I’ve been reading Jean Paul Sartre’s Nausea. And I don’t know what to do. It’s the most devastating thing to read…especially at this time in my life. There’s something haunting and gut wrenching about it. It’s also a lot of text. It’s been one of those books that I hate the idea of picking it up and actually reading it– but the minute I do so, I stumble upon a glorious moment of vulnerability and I wonder why I questioned my desire in the first place. It’s beautiful. There aren’t words that accurately depict Sartre’s writing style. It’s intense and dramatic and filled with hopelessness. But at the same time, there’s an air of honesty that keeps the book readable and true. I’ve nearly finished it (only twenty pages left), but I find myself savoring the last few moments I will spend in this book. I do nor normally express emotion publicly, but I have found myself weeping on the train as I read this book. It has a profound effect on me as of late– and I’m not sure why.

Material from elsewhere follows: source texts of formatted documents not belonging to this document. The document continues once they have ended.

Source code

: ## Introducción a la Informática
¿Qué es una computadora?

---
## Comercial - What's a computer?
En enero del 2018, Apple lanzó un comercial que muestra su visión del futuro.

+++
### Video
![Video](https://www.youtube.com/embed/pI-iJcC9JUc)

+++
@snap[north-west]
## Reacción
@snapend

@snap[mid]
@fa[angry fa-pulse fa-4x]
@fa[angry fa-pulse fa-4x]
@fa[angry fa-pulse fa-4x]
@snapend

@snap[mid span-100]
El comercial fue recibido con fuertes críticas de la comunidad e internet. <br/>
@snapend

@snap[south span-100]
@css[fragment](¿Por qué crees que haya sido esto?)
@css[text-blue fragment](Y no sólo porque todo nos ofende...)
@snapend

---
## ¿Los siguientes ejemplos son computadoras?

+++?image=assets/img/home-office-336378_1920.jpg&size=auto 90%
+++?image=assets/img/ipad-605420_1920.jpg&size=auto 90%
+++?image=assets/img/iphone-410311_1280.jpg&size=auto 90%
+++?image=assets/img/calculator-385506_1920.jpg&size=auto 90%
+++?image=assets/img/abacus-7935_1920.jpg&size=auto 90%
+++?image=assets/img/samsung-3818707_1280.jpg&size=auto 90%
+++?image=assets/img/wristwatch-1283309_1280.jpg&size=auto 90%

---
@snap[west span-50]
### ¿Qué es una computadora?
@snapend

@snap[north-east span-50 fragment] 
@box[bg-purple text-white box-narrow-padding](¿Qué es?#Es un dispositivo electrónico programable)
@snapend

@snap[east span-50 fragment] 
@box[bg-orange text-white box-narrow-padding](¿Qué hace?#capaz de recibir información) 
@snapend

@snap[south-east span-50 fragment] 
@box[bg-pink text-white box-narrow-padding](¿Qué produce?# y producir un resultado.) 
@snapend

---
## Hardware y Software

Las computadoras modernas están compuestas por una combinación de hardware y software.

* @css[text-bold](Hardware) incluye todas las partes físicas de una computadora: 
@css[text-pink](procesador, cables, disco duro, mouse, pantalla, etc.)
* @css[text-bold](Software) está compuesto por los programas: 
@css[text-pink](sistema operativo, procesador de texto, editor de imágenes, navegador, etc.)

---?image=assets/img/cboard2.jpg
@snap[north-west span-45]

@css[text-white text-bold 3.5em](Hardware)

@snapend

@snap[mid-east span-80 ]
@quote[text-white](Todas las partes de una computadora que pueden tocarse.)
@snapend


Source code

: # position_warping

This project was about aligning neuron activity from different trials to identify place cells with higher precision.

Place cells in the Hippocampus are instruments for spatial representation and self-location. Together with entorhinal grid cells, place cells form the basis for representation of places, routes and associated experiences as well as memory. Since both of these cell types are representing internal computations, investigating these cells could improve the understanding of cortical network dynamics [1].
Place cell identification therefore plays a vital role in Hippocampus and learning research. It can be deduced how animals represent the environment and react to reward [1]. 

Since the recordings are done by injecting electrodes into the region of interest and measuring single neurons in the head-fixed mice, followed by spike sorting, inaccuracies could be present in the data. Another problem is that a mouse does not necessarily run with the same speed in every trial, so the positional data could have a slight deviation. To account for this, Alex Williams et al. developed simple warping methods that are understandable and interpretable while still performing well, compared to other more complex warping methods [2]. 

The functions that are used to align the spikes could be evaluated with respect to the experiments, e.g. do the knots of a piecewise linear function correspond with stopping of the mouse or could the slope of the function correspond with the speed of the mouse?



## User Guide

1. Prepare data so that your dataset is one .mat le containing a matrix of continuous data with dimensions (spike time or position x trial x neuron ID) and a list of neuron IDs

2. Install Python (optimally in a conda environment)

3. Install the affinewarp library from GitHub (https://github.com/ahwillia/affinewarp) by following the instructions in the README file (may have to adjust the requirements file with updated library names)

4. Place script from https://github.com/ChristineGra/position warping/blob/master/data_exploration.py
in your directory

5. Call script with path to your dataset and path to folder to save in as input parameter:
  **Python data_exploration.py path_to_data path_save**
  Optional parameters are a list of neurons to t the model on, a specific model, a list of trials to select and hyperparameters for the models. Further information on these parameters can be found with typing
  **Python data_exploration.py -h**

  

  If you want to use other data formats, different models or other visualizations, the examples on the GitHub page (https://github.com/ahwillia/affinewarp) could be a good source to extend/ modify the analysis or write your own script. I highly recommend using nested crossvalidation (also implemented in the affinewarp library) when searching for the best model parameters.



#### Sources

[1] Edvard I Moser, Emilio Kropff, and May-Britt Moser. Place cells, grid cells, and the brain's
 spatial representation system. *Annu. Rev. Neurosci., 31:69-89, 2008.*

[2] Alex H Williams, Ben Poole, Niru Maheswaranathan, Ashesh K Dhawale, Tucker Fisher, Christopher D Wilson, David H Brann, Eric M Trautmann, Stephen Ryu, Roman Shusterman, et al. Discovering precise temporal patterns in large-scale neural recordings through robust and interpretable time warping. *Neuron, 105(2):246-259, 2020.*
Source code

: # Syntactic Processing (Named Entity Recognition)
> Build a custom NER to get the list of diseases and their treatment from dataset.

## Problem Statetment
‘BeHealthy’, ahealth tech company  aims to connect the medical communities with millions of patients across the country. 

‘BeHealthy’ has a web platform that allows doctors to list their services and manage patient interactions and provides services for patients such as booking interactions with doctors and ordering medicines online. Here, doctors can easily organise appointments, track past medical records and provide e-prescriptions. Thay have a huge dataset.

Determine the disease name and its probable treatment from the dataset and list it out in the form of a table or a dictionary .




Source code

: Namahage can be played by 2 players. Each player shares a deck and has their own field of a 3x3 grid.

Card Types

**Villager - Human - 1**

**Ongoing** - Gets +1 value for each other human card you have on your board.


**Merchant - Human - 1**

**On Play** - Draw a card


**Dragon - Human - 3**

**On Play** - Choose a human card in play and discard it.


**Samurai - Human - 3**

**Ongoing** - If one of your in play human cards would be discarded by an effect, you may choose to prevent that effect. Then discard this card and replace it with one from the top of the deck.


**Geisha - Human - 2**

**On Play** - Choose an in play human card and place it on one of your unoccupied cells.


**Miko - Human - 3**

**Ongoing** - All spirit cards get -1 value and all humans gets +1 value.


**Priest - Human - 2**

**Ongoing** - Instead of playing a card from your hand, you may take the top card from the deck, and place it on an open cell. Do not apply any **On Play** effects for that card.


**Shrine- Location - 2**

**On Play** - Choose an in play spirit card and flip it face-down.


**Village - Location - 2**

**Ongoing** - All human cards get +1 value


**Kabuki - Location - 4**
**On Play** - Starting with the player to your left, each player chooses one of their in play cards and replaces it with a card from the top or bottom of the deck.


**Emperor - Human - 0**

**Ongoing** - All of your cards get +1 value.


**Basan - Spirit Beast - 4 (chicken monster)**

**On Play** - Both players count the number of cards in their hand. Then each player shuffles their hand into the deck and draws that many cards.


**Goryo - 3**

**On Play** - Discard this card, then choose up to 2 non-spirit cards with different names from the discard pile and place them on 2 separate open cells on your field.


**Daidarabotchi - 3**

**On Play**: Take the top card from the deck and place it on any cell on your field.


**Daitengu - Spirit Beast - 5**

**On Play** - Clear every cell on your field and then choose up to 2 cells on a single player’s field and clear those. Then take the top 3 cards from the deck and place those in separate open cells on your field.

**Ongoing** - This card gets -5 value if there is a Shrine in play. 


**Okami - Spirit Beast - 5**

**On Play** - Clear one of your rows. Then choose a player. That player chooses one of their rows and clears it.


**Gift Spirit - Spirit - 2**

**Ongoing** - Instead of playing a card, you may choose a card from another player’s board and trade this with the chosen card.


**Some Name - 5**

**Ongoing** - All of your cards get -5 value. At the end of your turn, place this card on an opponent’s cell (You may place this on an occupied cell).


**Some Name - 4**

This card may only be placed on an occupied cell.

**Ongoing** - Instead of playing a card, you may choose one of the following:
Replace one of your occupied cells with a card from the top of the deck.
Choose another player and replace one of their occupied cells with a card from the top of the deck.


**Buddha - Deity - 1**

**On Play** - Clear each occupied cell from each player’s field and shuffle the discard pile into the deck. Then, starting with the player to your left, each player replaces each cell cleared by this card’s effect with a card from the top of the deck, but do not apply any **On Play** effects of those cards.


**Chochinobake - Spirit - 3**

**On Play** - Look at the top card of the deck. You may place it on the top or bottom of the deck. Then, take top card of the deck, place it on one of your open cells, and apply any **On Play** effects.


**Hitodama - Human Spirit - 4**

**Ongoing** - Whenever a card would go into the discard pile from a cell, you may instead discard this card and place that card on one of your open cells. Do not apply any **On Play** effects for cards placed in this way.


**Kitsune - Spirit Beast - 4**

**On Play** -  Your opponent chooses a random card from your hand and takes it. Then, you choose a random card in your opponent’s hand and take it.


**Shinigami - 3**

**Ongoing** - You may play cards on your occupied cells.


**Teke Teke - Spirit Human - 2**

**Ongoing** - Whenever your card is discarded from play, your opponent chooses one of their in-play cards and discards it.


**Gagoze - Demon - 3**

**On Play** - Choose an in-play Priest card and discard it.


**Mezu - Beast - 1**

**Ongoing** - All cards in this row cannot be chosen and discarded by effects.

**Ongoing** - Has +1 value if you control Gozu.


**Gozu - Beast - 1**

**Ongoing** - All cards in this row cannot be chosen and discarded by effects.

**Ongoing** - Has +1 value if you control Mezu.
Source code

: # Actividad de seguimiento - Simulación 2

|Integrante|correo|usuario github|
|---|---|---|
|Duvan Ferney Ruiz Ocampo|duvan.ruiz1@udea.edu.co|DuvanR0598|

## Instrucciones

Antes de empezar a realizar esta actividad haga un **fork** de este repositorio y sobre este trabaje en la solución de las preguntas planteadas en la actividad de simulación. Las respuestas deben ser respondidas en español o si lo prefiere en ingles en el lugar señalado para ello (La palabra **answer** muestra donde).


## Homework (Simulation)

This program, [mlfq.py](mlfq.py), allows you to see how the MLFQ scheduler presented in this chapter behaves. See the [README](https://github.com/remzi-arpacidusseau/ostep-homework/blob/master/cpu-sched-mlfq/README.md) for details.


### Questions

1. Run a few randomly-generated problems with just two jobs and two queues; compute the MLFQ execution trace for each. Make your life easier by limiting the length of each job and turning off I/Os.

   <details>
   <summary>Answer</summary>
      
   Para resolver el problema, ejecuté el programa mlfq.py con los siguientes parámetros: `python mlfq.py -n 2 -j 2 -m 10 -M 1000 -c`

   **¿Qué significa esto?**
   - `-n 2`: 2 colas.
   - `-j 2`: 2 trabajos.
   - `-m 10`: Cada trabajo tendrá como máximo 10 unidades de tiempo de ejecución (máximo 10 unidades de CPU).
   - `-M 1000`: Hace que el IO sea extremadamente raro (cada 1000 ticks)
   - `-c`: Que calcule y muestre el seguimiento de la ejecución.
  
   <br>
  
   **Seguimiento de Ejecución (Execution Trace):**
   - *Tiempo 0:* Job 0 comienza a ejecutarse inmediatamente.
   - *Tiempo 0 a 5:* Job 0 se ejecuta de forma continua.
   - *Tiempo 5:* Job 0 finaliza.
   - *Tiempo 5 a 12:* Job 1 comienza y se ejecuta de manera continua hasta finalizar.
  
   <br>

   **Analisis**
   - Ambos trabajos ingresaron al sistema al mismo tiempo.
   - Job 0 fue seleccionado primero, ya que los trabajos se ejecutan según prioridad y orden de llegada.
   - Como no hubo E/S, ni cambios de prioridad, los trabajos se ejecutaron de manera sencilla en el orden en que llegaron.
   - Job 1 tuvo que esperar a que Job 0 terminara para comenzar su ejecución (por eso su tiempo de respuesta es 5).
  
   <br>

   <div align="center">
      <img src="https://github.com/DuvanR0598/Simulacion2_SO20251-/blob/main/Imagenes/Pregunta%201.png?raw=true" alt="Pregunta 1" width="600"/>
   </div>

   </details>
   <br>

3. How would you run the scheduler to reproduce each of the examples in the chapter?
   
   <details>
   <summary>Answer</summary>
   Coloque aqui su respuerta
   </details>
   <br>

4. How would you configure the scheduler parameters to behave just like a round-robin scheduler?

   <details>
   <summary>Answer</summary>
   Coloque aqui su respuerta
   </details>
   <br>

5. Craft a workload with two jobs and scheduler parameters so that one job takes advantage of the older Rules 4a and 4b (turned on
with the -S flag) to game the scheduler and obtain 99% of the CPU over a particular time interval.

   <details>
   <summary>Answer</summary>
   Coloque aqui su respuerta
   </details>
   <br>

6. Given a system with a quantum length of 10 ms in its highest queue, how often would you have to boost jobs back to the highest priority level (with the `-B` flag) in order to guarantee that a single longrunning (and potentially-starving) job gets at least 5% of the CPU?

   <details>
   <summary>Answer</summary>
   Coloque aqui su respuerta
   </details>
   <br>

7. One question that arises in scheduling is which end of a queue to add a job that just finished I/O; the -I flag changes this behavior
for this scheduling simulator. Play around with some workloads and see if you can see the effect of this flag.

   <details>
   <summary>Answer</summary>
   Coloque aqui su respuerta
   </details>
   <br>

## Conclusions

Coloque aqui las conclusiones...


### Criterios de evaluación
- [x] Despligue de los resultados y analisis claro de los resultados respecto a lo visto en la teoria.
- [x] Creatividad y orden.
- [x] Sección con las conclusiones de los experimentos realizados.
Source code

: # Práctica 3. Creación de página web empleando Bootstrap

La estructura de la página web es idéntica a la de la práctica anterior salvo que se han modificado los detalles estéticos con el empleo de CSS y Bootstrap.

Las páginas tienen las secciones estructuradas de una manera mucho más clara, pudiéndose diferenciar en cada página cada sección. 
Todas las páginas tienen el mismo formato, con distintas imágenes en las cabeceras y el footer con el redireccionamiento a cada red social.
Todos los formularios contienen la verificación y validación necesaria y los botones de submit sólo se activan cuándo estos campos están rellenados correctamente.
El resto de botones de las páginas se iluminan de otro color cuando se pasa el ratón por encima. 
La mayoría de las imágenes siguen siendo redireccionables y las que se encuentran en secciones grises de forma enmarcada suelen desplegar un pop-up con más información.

Life has been really difficult this summer. Hell, this whole year has been difficult. It’s had its highlights and its tragedies. But the pendulum swing of emotions and circumstances leaves me feeling worn out and too old for myself. At one point in Nausea, Anny, one of the characters says that she feels she has outlived herself. I feel her pain. There are moments of undiluted sorrow where I wonder why I go on. Why continue in life when it has lost its glow and charm? Sure, there are moments of beauty and joy, but I feel the anguish more each year and wonder what one is supposed to do when all that used to beat and flutter ceases to affect. The growing air of indifference is what worries me. I feel so much that I have lost interest in it all. Life has become too much to bear and I so I stop it all. Maybe it’s more complicated than that. Sartre describes the change he witnesses in Anny and says: “Something in her has irremediably dried out.”– I like that. It expresses what I’ve been sensing and feeling in myself. He speaks of her having a ruined look and I tear up whenever I read that sentence. There’s something utterly heartbreaking about this novel and the writing and the truth and the despair and everything it describes. It is all too real.
The knife has been twisted and yanking it out now, without irrevocable damage, is impossible.